[2602.17375] MDP Planning as Policy Inference
Summary
This article presents a novel approach to episodic Markov decision process (MDP) planning by framing it as Bayesian inference over policies, enhancing the understanding of policy uncertainty and optimal behavior.
Why It Matters
The research addresses a critical aspect of decision-making in machine learning, particularly in reinforcement learning.

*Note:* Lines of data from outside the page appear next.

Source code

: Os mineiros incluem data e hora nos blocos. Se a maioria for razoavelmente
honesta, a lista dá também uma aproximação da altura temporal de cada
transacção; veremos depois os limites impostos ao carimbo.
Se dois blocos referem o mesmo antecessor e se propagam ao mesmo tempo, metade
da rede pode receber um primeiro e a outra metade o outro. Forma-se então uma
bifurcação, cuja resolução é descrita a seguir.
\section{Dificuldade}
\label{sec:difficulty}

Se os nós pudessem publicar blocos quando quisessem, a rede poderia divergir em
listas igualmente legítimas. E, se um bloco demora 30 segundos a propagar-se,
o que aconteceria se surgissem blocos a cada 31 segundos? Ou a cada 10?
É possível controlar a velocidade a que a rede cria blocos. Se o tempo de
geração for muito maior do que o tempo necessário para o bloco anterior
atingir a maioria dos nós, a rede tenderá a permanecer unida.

By treating policies as latent variables, it provides insights into how uncertainty can be managed in MDPs, which is essential for developing more robust AI systems in complex environments.
Key Takeaways
- MDP planning can be effectively framed as Bayesian inference over policies.
- The proposed method captures policy uncertainty, enhancing decision-making in stochastic environments.
- Variational sequential Monte Carlo is adapted for policy inference in discrete domains.
- The approach is validated through comparisons with existing methods like Soft Actor-Critic.
- Understanding policy distributions can lead to better performance in various applications.
Computer Science > Machine Learning arXiv:2602.17375 (cs) [Submitted on 19 Feb 2026] Title:MDP Planning as Policy Inference Authors:David Tolpin View a PDF of the paper titled MDP Planning as Policy Inference, by David Tolpin View PDF HTML (experimental) Abstract:We cast episodic Markov decision process (MDP) planning as Bayesian inference over _policies_. A policy is treated as the latent variable and is assigned an unnormalized probability of optimality that is monotone in its expected return, yielding a posterior distribution whose modes coincide with return-maximizing solutions while posterior dispersion represents uncertainty over optimal behavior. To approximate this posterior in discrete domains, we adapt variational sequential Monte Carlo (VSMC) to inference over deterministic policies under stochastic dynamics, introducing a sweep that enforces policy consistency across revisited states and couples transition randomness across particles to avoid confounding from simulator noise. Acting is performed by posterior predictive sampling, which induces a stochastic control policy through a Thompson-sampling interpretation rather than entropy regularization. Across grid worlds, Blackjack, Triangle Tireworld, and Academic Advising, we analyze the structure of inferred policy distributions and compare the resulting behavior to discrete Soft Actor-Critic, highlighting qualitative and statistical differences that arise from policy-level uncertainty. Comments: Subjects: Machin...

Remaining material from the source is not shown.